I would establish a submersion test in 3 meters of water to verify what you actually want to know. Inspect the sample. Then establish testing samples of boxes to verify seal integrity on a production basis before installing the electronics. Maybe dye the water so that leaks are visible when the test box is opened.

Ted
 
Perhaps a vacuum test? 1m H2O << 1 atmosphere.
 
Can you add a pressure gage to the unit? If you pressurize it and then cap it. Wait for 24hrs. If the pressure is the same, you have no leaks, if pressure is different, you have a leak some where.

To find leak, spray soap water on the seals and if you see bubbles, you found the leak.

good luck


Tobalcane
"If you avoid failure, you also avoid success."
 
This sounds like an application for a helium leak detector. The device will pull a vacuum on the container and then helium is sprayed around the seals. The mass spectrometer in the leak detector will detect any helium passing the seals and also give you an idea of the severity of the leak. The unit we use is sold by Alcatel although there are other manufacturers available. They are generally capable of detecting a leak as small as 10e-7 to 10e-8 torr liters/second.

Dennis
 
26 seals and you can't put it together in the shop without leaks.

Is this thing supposed to be serviceable?
 
"Obvious problems here are if we set the detector to detect even the smallest amount of helium it detects false fails as very small amounts of helium pass through the seals."

How do you know you are getting false fails?

The best way to find a leak if you are using helium is to first find a possible leak, then add a dab of alchole to the suspected area, then run the wond over the suspected area again. If the spectrometer did not pick anything up again, you got a leak.

What is the material used for the seals? If it is not Buena N, helum will pass right thru it.

Tobalcane
"If you avoid failure, you also avoid success."
 
I'll try to post more info to help with my question.
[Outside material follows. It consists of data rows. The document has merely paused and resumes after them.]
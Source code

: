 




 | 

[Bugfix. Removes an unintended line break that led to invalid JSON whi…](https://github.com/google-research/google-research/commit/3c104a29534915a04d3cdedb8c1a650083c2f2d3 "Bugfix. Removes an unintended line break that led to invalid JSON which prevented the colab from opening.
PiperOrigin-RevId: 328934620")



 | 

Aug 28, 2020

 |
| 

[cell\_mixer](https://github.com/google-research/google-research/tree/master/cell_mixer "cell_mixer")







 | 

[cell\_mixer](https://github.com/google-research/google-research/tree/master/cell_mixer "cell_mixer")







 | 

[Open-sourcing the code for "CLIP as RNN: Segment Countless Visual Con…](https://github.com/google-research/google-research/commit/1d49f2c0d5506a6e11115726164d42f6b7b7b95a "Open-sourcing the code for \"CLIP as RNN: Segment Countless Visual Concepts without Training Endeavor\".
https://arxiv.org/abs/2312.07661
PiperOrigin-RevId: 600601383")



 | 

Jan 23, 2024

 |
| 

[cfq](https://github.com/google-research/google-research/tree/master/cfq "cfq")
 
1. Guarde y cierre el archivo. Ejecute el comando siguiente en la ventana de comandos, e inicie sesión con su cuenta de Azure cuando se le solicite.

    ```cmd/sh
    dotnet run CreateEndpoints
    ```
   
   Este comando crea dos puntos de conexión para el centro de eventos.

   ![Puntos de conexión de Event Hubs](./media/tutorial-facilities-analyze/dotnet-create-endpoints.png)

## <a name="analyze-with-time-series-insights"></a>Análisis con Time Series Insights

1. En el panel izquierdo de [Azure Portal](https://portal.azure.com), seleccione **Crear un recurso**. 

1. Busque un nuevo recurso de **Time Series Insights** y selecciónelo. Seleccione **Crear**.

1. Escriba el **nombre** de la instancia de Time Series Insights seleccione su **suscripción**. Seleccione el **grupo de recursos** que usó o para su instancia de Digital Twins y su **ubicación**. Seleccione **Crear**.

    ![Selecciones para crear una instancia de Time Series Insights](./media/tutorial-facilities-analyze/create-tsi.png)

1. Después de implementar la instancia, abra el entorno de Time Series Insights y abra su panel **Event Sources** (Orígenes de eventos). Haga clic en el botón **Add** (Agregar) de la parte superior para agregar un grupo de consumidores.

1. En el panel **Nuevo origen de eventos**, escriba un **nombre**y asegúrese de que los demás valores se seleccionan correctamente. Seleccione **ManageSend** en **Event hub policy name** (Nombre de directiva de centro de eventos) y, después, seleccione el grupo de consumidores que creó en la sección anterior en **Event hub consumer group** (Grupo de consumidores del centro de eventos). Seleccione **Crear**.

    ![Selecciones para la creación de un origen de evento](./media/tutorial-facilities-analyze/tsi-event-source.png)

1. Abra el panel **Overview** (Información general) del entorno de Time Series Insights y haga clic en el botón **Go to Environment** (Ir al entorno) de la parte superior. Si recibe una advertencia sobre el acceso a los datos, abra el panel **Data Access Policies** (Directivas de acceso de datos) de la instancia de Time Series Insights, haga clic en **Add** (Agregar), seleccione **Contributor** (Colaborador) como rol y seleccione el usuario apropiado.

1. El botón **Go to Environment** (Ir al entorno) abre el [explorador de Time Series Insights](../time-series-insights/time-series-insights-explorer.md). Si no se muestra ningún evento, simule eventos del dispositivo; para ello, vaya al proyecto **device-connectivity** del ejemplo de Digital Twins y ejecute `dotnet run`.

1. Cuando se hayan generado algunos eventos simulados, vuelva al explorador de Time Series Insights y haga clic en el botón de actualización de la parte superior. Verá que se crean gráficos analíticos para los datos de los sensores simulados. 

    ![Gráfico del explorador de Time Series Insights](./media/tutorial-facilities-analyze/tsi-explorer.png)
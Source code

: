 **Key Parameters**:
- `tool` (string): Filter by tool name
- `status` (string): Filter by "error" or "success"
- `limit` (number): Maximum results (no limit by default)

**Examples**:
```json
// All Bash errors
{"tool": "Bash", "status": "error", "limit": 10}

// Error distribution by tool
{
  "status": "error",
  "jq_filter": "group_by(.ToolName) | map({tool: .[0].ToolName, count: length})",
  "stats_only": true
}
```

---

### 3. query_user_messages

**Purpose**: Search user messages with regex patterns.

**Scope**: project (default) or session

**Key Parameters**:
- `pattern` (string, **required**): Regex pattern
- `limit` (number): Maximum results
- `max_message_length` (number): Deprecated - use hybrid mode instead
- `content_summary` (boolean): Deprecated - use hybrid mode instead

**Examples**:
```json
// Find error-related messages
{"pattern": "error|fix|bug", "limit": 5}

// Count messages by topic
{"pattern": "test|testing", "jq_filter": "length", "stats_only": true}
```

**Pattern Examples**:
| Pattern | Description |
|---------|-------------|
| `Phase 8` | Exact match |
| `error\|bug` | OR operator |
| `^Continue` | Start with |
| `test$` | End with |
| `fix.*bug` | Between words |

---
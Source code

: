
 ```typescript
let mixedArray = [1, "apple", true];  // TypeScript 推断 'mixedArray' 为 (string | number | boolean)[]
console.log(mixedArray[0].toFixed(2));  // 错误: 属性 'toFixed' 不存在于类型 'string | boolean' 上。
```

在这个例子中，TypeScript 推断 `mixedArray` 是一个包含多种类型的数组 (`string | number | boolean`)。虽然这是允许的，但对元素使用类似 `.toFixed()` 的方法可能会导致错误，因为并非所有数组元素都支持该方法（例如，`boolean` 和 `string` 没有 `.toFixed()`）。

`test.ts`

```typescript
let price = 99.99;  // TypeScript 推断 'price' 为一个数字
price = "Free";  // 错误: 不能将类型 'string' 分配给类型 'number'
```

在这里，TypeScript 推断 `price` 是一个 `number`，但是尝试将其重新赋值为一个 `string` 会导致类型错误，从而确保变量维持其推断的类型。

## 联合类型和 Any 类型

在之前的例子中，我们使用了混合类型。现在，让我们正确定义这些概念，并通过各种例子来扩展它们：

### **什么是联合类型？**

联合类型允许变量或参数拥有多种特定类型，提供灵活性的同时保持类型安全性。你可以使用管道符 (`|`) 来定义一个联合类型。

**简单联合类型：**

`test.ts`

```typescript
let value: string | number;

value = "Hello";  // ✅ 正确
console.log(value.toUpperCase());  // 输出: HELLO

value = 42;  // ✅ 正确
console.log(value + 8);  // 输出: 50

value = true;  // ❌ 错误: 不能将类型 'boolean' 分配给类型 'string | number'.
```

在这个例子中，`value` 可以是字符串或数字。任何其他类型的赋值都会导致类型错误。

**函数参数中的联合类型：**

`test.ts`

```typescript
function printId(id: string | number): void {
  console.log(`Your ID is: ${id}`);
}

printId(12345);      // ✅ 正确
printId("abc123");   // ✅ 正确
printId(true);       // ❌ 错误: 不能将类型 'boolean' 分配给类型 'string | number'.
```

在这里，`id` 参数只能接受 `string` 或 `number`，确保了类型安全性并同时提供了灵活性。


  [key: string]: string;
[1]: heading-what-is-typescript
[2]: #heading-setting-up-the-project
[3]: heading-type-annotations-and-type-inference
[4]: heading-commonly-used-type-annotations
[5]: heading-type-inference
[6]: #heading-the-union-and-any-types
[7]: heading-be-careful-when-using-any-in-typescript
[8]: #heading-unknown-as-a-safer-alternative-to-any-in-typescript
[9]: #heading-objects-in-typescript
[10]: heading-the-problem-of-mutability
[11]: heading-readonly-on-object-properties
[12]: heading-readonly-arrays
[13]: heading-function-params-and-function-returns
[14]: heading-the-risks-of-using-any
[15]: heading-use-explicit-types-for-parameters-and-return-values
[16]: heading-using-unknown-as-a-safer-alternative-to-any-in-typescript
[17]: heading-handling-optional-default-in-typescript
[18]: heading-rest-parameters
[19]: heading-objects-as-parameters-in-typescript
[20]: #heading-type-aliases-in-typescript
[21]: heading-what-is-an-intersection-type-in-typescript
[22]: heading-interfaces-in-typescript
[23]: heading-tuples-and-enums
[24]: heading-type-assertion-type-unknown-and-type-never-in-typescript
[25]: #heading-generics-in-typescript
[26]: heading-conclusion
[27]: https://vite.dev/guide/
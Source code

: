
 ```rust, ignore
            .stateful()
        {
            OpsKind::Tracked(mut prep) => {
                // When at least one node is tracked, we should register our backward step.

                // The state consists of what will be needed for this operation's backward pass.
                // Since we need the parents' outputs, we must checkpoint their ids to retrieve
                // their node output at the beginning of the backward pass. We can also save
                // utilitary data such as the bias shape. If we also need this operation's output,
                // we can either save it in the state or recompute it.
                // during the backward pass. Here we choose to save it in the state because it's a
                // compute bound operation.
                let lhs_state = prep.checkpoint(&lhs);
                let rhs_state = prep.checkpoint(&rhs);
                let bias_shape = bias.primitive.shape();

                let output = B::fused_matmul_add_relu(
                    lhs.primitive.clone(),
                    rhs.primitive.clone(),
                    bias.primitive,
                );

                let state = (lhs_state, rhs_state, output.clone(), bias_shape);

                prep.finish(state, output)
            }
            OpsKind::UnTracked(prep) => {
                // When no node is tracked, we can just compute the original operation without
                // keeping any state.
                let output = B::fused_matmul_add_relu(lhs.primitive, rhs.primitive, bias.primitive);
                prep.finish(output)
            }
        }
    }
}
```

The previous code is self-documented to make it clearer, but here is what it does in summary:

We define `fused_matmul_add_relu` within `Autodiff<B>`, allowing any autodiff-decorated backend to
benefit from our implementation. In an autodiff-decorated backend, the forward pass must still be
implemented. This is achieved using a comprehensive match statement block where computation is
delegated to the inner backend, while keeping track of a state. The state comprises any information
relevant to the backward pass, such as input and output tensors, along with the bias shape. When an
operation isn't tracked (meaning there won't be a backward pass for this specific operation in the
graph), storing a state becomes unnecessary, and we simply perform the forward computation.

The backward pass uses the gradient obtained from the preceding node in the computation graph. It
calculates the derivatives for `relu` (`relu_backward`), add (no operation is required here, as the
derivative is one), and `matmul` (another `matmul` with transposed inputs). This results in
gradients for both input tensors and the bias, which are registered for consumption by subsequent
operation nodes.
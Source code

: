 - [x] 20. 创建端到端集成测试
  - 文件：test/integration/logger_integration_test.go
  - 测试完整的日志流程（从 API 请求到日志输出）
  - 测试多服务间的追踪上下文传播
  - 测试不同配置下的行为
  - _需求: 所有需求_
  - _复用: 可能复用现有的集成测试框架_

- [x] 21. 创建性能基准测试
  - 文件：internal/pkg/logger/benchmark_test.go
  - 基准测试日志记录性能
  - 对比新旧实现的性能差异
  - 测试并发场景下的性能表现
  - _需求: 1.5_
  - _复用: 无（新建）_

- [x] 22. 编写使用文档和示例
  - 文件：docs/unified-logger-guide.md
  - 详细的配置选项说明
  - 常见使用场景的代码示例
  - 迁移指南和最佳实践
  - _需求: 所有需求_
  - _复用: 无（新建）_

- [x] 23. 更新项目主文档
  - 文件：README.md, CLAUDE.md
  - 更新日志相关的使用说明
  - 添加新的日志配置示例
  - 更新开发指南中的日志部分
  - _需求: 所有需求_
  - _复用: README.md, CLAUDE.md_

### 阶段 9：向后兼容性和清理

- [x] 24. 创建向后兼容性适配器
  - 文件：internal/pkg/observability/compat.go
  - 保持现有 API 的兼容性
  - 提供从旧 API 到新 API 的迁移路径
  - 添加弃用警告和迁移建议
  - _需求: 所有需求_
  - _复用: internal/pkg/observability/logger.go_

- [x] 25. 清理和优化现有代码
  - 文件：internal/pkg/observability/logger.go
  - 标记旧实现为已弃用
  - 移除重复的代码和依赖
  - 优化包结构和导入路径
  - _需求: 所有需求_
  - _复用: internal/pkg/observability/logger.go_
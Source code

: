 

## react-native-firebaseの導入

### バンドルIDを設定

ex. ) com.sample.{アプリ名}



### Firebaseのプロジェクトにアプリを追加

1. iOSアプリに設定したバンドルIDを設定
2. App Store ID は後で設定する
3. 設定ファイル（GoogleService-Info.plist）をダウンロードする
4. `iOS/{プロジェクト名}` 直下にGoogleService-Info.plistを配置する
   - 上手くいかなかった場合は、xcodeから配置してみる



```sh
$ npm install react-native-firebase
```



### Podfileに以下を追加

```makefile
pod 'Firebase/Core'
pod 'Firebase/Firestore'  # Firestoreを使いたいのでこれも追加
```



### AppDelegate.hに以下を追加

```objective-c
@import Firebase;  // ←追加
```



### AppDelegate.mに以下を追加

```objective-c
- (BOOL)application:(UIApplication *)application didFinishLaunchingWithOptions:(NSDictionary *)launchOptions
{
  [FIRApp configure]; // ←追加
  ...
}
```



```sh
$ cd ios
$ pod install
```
GTstartup: Not sure what you are referring to when you say "What about snoop"

hydtools: The tests have been done to determine what amount of pressure leak down is acceptable per the customer. The allowable leak down over 7 minutes is 0.2 PSI. Anything more and the unit is said to fail and subsequently have to be opened and reworked. Unfortunately the unity cannot be built without the electronics to determine if the seals are all good as some of the electronics make up the seals too.

TheTick and Twoballcane: We currently pull vacuum for the initial test. If the unity holds vacuum for 7 minutes it's said to be a good unit and no leak discovery is necessary. The problem is when the unity does not hold vacuum. It's not as easy as putting soap on the unit to see where it leaks. There are MANY points that can leak on the unit and a soap test will not work for several of them.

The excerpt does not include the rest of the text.